I wouldn't recommend this to someone who isn't an advanced or works equally a information scientist.
Although I am pretty sure it would be likewise practiced for some one who Is/Does.The book explains the untaught process, or lets say the unspoken process of a data scientist's job.
It explains the things you wouldn't read in a book of statistics, it explains the thought process taking place in a information scientist's listen.
It discusses the major steps taken to complete a task and how to judge every footstep you lot take.
It intro
I wouldn't recommend this to someone who isn't an advanced or works as a data scientist.
Although I am pretty sure it would be likewise expert for some one who Is/Does.The book explains the untaught process, or lets say the unspoken process of a data scientist'southward job.
It explains the things you wouldn't read in a book of statistics, information technology explains the thought procedure taking place in a data scientist's listen.
It discusses the major steps taken to consummate a chore and how to judge every step you lot take.
Information technology introduces the so called Epicycle and how it works.
But I will take to say this, If you don't work as a data scientist I think part of this book will confuse you or even scare you away. Some parts are easily understood through the first one-half of the book at to the lowest degree, just there are lots of unclear stuff and Jargons that volition leave you really confused. Some examples where legit others again need manner more avant-garde knowledge not because they are difficult to understand simply i felt they were a scrap unclear or directed to allow'due south say a "data scientist"

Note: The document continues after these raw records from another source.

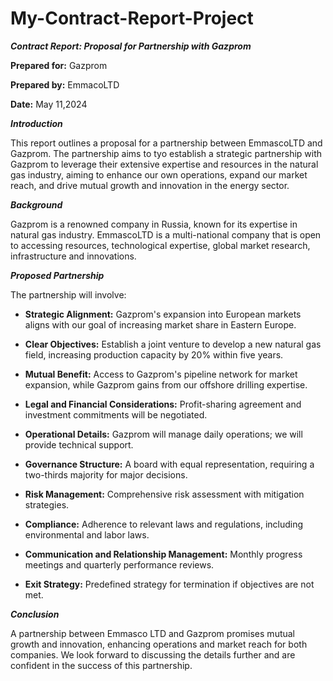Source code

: # My-Contract-Report-Project

***Contract Report: Proposal for Partnership with Gazprom***

**Prepared for:** Gazprom

**Prepared by:** EmmacoLTD

**Date:** May 11,2024

***Introduction***

This report outlines a proposal for a partnership between EmmascoLTD and Gazprom. The partnership aims to  tyo establish a strategic partnership with Gazprom to leverage their extensive expertise and resources in the natural gas industry, aiming to enhance our own operations, expand our market reach, and drive mutual growth and innovation in the energy sector.


***Background***

Gazprom is a renowned company in Russia, known for its expertise in natural gas industry. EmmascoLTD is a multi-national company that is open to  accessing resources, technological expertise, global market research, infrastructure and innovations.






***Proposed Partnership***

The partnership will involve:

* **Strategic Alignment:** Gazprom's expansion into European markets aligns with our goal of increasing market share in Eastern Europe.

* **Clear Objectives:** Establish a joint venture to develop a new natural gas field, increasing production capacity by 20% within five years.

* **Mutual Benefit:** Access to Gazprom's pipeline network for market expansion, while Gazprom gains from our offshore drilling expertise.

* **Legal and Financial Considerations:** Profit-sharing agreement and investment commitments will be negotiated.

* **Operational Details:** Gazprom will manage daily operations; we will provide technical support.

* **Governance Structure:** A board with equal representation, requiring a two-thirds majority for major decisions.

* **Risk Management:** Comprehensive risk assessment with mitigation strategies.

* **Compliance:** Adherence to relevant laws and regulations, including environmental and labor laws.

* **Communication and Relationship Management:** Monthly progress meetings and quarterly performance reviews.

* **Exit Strategy:** Predefined strategy for termination if objectives are not met.

***Conclusion***

A partnership between Emmasco LTD and Gazprom promises mutual growth and innovation, enhancing operations and market reach for both companies. We look forward to discussing the details further and are confident in the success of this partnership.
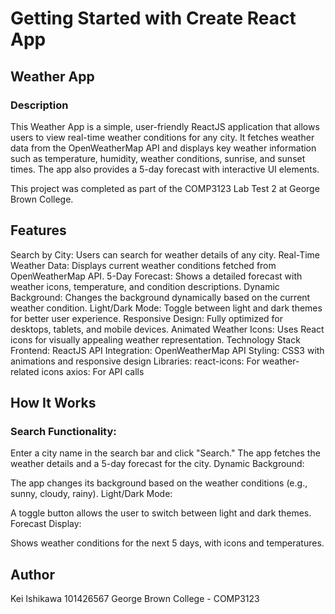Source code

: # Getting Started with Create React App

## Weather App
### Description
This Weather App is a simple, user-friendly ReactJS application that allows users to view real-time weather conditions for any city. It fetches weather data from the OpenWeatherMap API and displays key weather information such as temperature, humidity, weather conditions, sunrise, and sunset times. The app also provides a 5-day forecast with interactive UI elements.

This project was completed as part of the COMP3123 Lab Test 2 at George Brown College.

## Features
Search by City: Users can search for weather details of any city.
Real-Time Weather Data: Displays current weather conditions fetched from OpenWeatherMap API.
5-Day Forecast: Shows a detailed forecast with weather icons, temperature, and condition descriptions.
Dynamic Background: Changes the background dynamically based on the current weather condition.
Light/Dark Mode: Toggle between light and dark themes for better user experience.
Responsive Design: Fully optimized for desktops, tablets, and mobile devices.
Animated Weather Icons: Uses React icons for visually appealing weather representation.
Technology Stack
Frontend: ReactJS
API Integration: OpenWeatherMap API
Styling: CSS3 with animations and responsive design
Libraries:
react-icons: For weather-related icons
axios: For API calls

## How It Works
### Search Functionality:

Enter a city name in the search bar and click "Search."
The app fetches the weather details and a 5-day forecast for the city.
Dynamic Background:

The app changes its background based on the weather conditions (e.g., sunny, cloudy, rainy).
Light/Dark Mode:

A toggle button allows the user to switch between light and dark themes.
Forecast Display:

Shows weather conditions for the next 5 days, with icons and temperatures.

## Author
Kei Ishikawa
101426567
George Brown College - COMP3123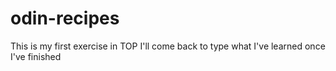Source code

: # odin-recipes

This is my first exercise in TOP
I'll come back to type what I've learned once I've finished
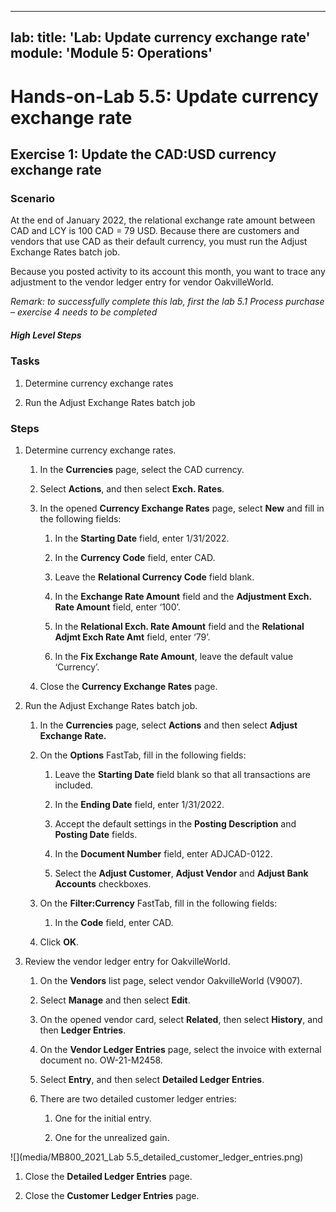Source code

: 
---
lab:
    title: 'Lab: Update currency exchange rate'
    module: 'Module 5: Operations'
---

Hands-on-Lab 5.5: Update currency exchange rate
===============================================

Exercise 1: Update the CAD:USD currency exchange rate
-----------------------------------------------------

### Scenario

At the end of January 2022, the relational exchange rate amount between CAD and
LCY is 100 CAD = 79 USD. Because there are customers and vendors that use CAD as
their default currency, you must run the Adjust Exchange Rates batch job.

Because you posted activity to its account this month, you want to trace any
adjustment to the vendor ledger entry for vendor OakvilleWorld.

*Remark: to successfully complete this lab, first the lab 5.1 Process purchase –
exercise 4 needs to be completed*

##### **High Level Steps**

### Tasks

1.  Determine currency exchange rates

2.  Run the Adjust Exchange Rates batch job

### Steps

1.  Determine currency exchange rates.

    1.  In the **Currencies** page, select the CAD currency.

    2.  Select **Actions**, and then select **Exch. Rates**.

    3.  In the opened **Currency Exchange Rates** page, select **New** and fill
        in the following fields:

        1.  In the **Starting Date** field, enter 1/31/2022.

        2.  In the **Currency Code** field, enter CAD.

        3.  Leave the **Relational Currency Code** field blank.

        4.  In the **Exchange Rate Amount** field and the **Adjustment Exch.
            Rate Amount** field, enter ‘100’.

        5.  In the **Relational Exch. Rate Amount** field and the **Relational
            Adjmt Exch Rate Amt** field, enter ‘79’.

        6.  In the **Fix Exchange Rate Amount**, leave the default value
            ‘Currency’.

    4.  Close the **Currency Exchange Rates** page.

2.  Run the Adjust Exchange Rates batch job.

    1.  In the **Currencies** page, select **Actions** and then select **Adjust
        Exchange Rate.**

    2.  On the **Options** FastTab, fill in the following fields:

        1.  Leave the **Starting Date** field blank so that all transactions are
            included.

        2.  In the **Ending Date** field, enter 1/31/2022.

        3.  Accept the default settings in the **Posting Description** and
            **Posting Date** fields.

        4.  In the **Document Number** field, enter ADJCAD-0122.

        5.  Select the **Adjust Customer**, **Adjust Vendor** and **Adjust Bank
            Accounts** checkboxes.

    3.  On the **Filter:Currency** FastTab, fill in the following fields:

        1.  In the **Code** field, enter CAD.

    4.  Click **OK**.

3.  Review the vendor ledger entry for OakvilleWorld.

    1.  On the **Vendors** list page, select vendor OakvilleWorld (V9007).

    2.  Select **Manage** and then select **Edit**.

    3.  On the opened vendor card, select **Related**, then select **History**,
        and then **Ledger Entries**.

    4.  On the **Vendor Ledger Entries** page, select the invoice with external
        document no. OW-21-M2458.

    5.  Select **Entry**, and then select **Detailed Ledger Entries**.

    6.  There are two detailed customer ledger entries:

        1.  One for the initial entry.

        2.  One for the unrealized gain.

![](media/MB800_2021_Lab 5.5_detailed_customer_ledger_entries.png)

1.  Close the **Detailed Ledger Entries** page.

2.  Close the **Customer Ledger Entries** page.
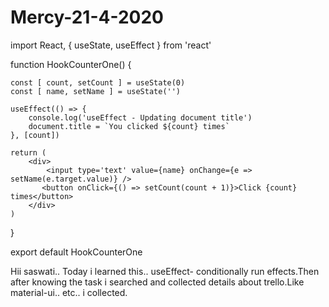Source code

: # Mercy-21-4-2020

import React, { useState, useEffect } from 'react'

function HookCounterOne() {

    const [ count, setCount ] = useState(0)
    const [ name, setName ] = useState('')

    useEffect(() => {
        console.log('useEffect - Updating document title')
        document.title = `You clicked ${count} times`
    }, [count])

    return (
        <div>
            <input type='text' value={name} onChange={e => setName(e.target.value)} />
           <button onClick={() => setCount(count + 1)}>Click {count} times</button> 
        </div>
    )
}

export default HookCounterOne


Hii saswati.. 
        Today i learned this.. useEffect- conditionally run effects.Then after knowing the task i searched and collected details about trello.Like material-ui.. etc.. i collected.

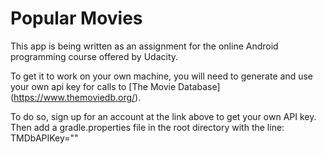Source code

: # Popular Movies

This app is being written as an assignment for the online Android programming course offered by Udacity.

To get it to work on your own machine, you will need to generate and use your own api key for calls to [The Movie Database] (https://www.themoviedb.org/).

To do so, sign up for an account at the link above to get your own API key.
Then add a gradle.properties file in the root directory with the line:
TMDbAPIKey="<your api key here>"
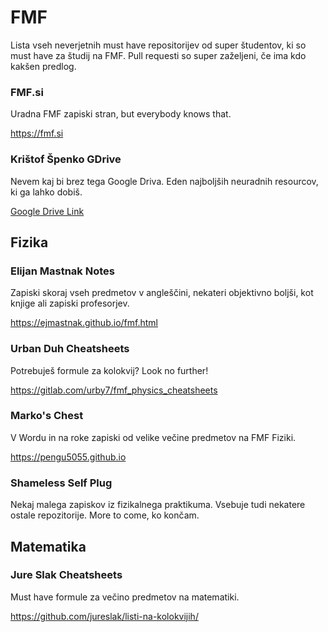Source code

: # FMF

Lista vseh neverjetnih must have repositorijev od super študentov, ki so must have za študij na FMF. Pull requesti so super zaželjeni, če ima kdo kakšen predlog.

### FMF.si

Uradna FMF zapiski stran, but everybody knows that.

https://fmf.si

### Krištof Špenko GDrive

Nevem kaj bi brez tega Google Driva. Eden najboljših neuradnih resourcov, ki ga lahko dobiš.

[Google Drive Link](https://drive.google.com/drive/folders/0B3flMWYcE_niTmVVckt4ZlNuakE?resourcekey=0-dOhPvHLevCxCsMbG82EZpQ&usp=sharing)

## Fizika

### Elijan Mastnak Notes

Zapiski skoraj vseh predmetov v angleščini, nekateri objektivno boljši, kot knjige ali zapiski profesorjev.

https://ejmastnak.github.io/fmf.html

### Urban Duh Cheatsheets

Potrebuješ formule za kolokvij? Look no further!

https://gitlab.com/urby7/fmf_physics_cheatsheets

### Marko's Chest

V Wordu in na roke zapiski od velike večine predmetov na FMF Fiziki.

https://pengu5055.github.io

### Shameless Self Plug

Nekaj malega zapiskov iz fizikalnega praktikuma. Vsebuje tudi nekatere ostale repozitorije. More to come, ko končam.

## Matematika

### Jure Slak Cheatsheets

Must have formule za večino predmetov na matematiki.

https://github.com/jureslak/listi-na-kolokvijih/
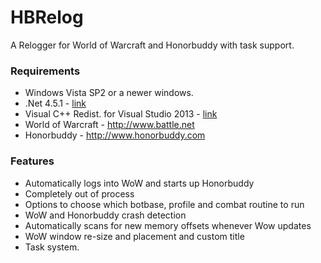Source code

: # HBRelog
A Relogger for World of Warcraft and Honorbuddy with task support. 

### Requirements
* Windows Vista SP2 or a newer windows. 
* .Net 4.5.1 - [link](http://www.microsoft.com/en-us/download/details.aspx?id=40779)
* Visual C++ Redist. for Visual Studio 2013 - [link](http://www.microsoft.com/en-us/download/details.aspx?id=40784)
* World of Warcraft - http://www.battle.net
* Honorbuddy - http://www.honorbuddy.com

### Features
* Automatically logs into WoW and starts up Honorbuddy
* Completely out of process
* Options to choose which botbase, profile and combat routine to run
* WoW and Honorbuddy crash detection
* Automatically scans for new memory offsets whenever Wow updates
* WoW window re-size and placement and custom title
* Task system. 
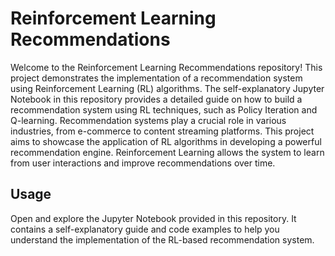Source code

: # Reinforcement Learning Recommendations

Welcome to the Reinforcement Learning Recommendations repository! 
This project demonstrates the implementation of a recommendation system using Reinforcement Learning (RL) algorithms. The self-explanatory Jupyter Notebook in this repository provides a detailed guide on how to build a recommendation system using RL techniques,
such as Policy Iteration and Q-learning. Recommendation systems play a crucial role in various industries, from e-commerce to content streaming platforms. This project aims to showcase the application of RL algorithms in developing a powerful recommendation engine. 
Reinforcement Learning allows the system to learn from user interactions and improve recommendations over time.

## Usage

Open and explore the Jupyter Notebook provided in this repository. It contains a self-explanatory guide and code examples to help you understand the implementation of the RL-based recommendation system.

Again I am only maxim that If you think this book is an introduction to data science in whatever kind then you might get a little disappointed.
...more than
3.five stars rounded upwards. in essence a more polished version of executive data science, and a lot my review of executive data scientific discipline as well applies to this volume, although 'the fine art of data science' is more than gear up for public consumption. still is based on a procedural frame without much caption for why you'd want to have the steps in the procedure largely. i think this is the kind of matter that lost undergrads volition capeesh a lot, but information technology'southward pretty sloppy about estimation formalisms and this will le 3.v stars rounded up. in essence a more polished version of executive data scientific discipline, and a lot my review of executive information science as well applies to this volume, although 'the fine art of data science' is more set for public consumption. still is based on a procedural frame without much explanation for why you lot'd want to take the steps in the procedure largely. i think this is the kind of thing that lost undergrads volition appreciate a lot, but information technology'due south pretty sloppy near estimation formalisms and this will leave those with advanced preparation somewhat disappointed imo. additionally the framing alternated betwixt "the audience/context/system receiving your analytic production is constantly nowadays and influencing your choices" and "you touch base with the audience/context/system receiving your analytic production intermittently merely basically are on your own and merely need to produce correct piece of work," and i feel that at that place is a lot more than meaningful exploration that could exist done in this vein of thinking ...more
This excellent volume takes you lot through each step of a typical data scientific discipline project giving general advice, warning about common mistakes and giving many applied examples (including real industrial data science projects) to illustrate each of the points. It helps to build a mind map of options available at a data scientist's disposal during each of the projection stages. Definitely a book to read multiple times.
This volume is very expert to obtain a big motion-picture show about what is data analysis. The nigh important lesson that I learnt from this book was that a data analysis starts with a question, not with the information and at the finish of the twenty-four hour period it leads to another (better) question. The challenges in data assay processes are described very well. Various types of question and types of data assay are explained.The book is very good for beginners, also it can be used by sophisticated data scientists.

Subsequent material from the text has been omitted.